School’s great, and I want my kids to feel the same

It was my hope that my kids would encounter memorable principals like Mr Smiley.

His steady, quietly jovial ways permeated almost every aspect of my primary school journey as I remembered it. The teachers were mostly joyous, the canteen served an incredible roti john, the prata stall offered sardine curry no less, and to top it off, my alma mater is still going strong, long after Sir Smiley’s retirement.

Alas, it’s clearly impossible to clone my school leaders and canteen folks for my kids’ time in school.

So my wife and I did the next best thing.

Before our firstborn transitioned to primary school, we did our due diligence and researched on the few elements we felt were critical – that the school was a good fit for our daughter’s temperament and was aligned with our vision of stewardship.

To be clear, our eldest daughter is ultra-chill. This is best illustrated by her most favourite activity – reading till her neck aches, followed by a nap and an intense drawing exercise to expel the rabid imagination fuelled by the first reading activity.

Above all this, however, she is an empath the likes of which I had yet to see. Since young, she had always demonstrated the uncanny ability to feel as others did, often asking someone if they felt sad or upset even before the actual upset indicators appeared. She clearly needed an environment with leadership that puts helping others at the forefront, even while developing oneself.

We ultimately chose an all-girls school that places emphasis on character-building (it’s up there in the school motto), with a focus on empathy and integrity. We feel that the principal personifies those values too, so we’re happy.

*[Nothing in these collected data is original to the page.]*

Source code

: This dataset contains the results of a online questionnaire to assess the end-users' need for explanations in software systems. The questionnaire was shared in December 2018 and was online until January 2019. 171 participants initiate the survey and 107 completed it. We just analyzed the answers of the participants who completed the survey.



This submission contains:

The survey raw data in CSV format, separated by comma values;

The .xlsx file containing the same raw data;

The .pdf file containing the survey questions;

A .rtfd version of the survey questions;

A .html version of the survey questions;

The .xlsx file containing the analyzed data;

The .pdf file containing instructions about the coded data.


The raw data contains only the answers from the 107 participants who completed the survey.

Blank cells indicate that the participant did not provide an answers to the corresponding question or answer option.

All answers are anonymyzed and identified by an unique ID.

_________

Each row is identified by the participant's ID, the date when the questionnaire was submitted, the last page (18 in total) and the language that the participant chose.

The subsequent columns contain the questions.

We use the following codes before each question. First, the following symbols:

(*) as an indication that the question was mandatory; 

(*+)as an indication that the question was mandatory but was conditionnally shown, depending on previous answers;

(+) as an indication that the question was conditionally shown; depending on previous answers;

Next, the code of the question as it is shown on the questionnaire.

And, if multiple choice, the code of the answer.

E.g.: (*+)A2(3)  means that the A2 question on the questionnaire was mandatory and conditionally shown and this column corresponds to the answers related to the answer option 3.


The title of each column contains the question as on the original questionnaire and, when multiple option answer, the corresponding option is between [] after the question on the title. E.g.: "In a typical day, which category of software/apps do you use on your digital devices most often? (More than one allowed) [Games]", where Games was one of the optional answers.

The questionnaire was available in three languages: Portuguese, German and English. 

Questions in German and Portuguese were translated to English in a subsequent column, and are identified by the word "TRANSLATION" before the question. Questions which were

For our second child, it was our priority to place him as close as possible to home in terms of proximity. He is without a doubt the inheritor of the audacious negotiator DNA that runs in my family. His cheekiness borders on the further end of the annoying spectrum at times, with his constant curiosity fuelling his every conversation bolstered by an ever-negotiating approach to obtain what he desires.

We were certain that any school that required some manner of distanced commute would eventually involve him losing track of time and exploring the rest of Singapore. The school we chose also has a heavier focus on academic rigour, which has been paying off in our son, much to our delight. So, do we complain? Absolutely not. Courses for horses.

Third time’s a charm?

Our third child is six so it’s time to pick the final school. And by now, we think we have, by some cosmic fluke, figured it out.

It looks like she will be joining her sister’s school, but not because they are similar – nay, far from it – this one is a ‘dance-like-no-one-is-watching’ and “I will articulate what I do not like” kind of girl. But we can see her similarly flourishing in that school’s culture because it puts emotional training first.

Now to be crystal clear, mine is far from a guide to choosing the best school for your kids. As with everything with children, it’s all a roll of the dice. For all I know, we could have completely misread both of the first two kids and they should have been in completely different environments.

But both schools have leaders we respect so that’s a good enough start to us. At the very least, and I hope it will never come to this, they will be able to turn a childish prank into something to smile about.